* EXERCISE DESCRIPTION *
Please restate exactly what appears in the records below from the first line to the line where "latestblockhash | ✅ |" is, that line included.

=== RECORDED DATA ===

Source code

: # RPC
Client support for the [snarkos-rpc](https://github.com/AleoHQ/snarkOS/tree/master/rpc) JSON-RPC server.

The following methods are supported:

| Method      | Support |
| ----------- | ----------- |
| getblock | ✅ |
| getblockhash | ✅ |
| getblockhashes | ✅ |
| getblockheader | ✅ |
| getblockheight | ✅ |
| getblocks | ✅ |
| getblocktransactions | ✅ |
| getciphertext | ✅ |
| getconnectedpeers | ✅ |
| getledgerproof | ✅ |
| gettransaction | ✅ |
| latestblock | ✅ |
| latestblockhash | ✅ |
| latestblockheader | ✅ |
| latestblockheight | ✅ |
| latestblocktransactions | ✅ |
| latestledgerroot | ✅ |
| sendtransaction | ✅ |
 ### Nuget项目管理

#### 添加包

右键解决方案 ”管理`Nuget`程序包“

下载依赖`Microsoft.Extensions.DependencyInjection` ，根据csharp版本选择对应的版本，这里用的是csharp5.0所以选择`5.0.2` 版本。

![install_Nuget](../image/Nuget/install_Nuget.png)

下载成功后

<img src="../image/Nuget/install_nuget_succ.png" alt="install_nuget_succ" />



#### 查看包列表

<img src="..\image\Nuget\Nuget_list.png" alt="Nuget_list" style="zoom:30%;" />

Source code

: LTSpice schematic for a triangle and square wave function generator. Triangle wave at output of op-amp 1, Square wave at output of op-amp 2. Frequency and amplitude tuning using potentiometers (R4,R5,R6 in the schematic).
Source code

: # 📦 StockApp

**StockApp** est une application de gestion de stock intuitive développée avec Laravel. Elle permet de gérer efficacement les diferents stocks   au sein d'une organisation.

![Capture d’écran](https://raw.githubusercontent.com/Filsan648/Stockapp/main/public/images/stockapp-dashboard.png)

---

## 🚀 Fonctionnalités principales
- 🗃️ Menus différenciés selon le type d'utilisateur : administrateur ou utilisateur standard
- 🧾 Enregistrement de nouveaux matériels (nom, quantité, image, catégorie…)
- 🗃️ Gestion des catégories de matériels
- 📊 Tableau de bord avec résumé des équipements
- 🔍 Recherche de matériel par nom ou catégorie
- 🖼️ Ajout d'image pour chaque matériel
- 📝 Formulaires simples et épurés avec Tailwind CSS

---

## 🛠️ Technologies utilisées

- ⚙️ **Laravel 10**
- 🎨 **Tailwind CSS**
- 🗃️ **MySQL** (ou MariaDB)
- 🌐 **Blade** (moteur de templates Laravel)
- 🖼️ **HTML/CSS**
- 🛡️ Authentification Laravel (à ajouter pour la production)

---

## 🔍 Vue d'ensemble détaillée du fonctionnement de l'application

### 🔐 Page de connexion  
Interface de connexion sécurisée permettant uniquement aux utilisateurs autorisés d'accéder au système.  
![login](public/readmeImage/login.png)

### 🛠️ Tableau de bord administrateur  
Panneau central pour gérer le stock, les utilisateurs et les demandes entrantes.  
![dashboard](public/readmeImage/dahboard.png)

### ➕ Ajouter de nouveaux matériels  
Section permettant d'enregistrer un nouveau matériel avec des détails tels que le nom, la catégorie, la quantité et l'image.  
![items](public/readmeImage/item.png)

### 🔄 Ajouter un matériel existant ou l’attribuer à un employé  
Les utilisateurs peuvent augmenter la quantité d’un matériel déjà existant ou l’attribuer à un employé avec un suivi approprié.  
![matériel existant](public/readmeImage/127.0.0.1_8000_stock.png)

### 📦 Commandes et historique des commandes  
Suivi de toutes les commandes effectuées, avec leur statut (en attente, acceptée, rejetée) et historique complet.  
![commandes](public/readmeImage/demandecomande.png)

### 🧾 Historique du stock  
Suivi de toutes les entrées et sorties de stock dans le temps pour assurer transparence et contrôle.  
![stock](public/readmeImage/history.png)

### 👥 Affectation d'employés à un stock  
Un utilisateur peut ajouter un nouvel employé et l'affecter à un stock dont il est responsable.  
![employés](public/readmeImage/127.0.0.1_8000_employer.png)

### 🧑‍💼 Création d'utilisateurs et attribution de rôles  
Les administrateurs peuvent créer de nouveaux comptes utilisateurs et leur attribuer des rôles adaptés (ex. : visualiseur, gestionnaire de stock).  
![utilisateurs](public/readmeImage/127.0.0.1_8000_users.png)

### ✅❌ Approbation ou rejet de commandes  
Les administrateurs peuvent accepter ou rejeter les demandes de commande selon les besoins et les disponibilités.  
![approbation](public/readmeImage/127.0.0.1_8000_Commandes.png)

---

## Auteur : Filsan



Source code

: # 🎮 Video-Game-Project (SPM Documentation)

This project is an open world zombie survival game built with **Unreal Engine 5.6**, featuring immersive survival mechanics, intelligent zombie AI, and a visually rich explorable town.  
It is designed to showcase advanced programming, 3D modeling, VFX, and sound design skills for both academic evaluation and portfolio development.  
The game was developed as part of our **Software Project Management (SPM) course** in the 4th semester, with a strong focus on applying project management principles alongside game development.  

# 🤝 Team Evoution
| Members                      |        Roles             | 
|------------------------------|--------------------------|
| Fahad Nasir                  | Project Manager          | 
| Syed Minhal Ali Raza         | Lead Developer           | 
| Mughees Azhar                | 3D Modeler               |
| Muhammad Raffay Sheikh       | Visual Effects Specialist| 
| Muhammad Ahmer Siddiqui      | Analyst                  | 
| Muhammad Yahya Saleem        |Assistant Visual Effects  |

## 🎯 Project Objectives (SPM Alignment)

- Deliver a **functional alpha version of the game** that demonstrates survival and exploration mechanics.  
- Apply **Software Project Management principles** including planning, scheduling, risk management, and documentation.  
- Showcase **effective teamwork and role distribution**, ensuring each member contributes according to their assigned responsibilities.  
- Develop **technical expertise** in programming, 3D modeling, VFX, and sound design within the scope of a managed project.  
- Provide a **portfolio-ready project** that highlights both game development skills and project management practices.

===

* ANSWER SECTION *
Source code

: # RPC
Client support for the [snarkos-rpc](https://github.com/AleoHQ/snarkOS/tree/master/rpc) JSON-RPC server.

The following methods are supported:

| Method      | Support |
| ----------- | ----------- |
| getblock | ✅ |
| getblockhash | ✅ |
| getblockhashes | ✅ |
| getblockheader | ✅ |
| getblockheight | ✅ |
| getblocks | ✅ |
| getblocktransactions | ✅ |
| getciphertext | ✅ |
| getconnectedpeers | ✅ |
| getledgerproof | ✅ |
| gettransaction | ✅ |
| latestblock | ✅ |
| latestblockhash | ✅ |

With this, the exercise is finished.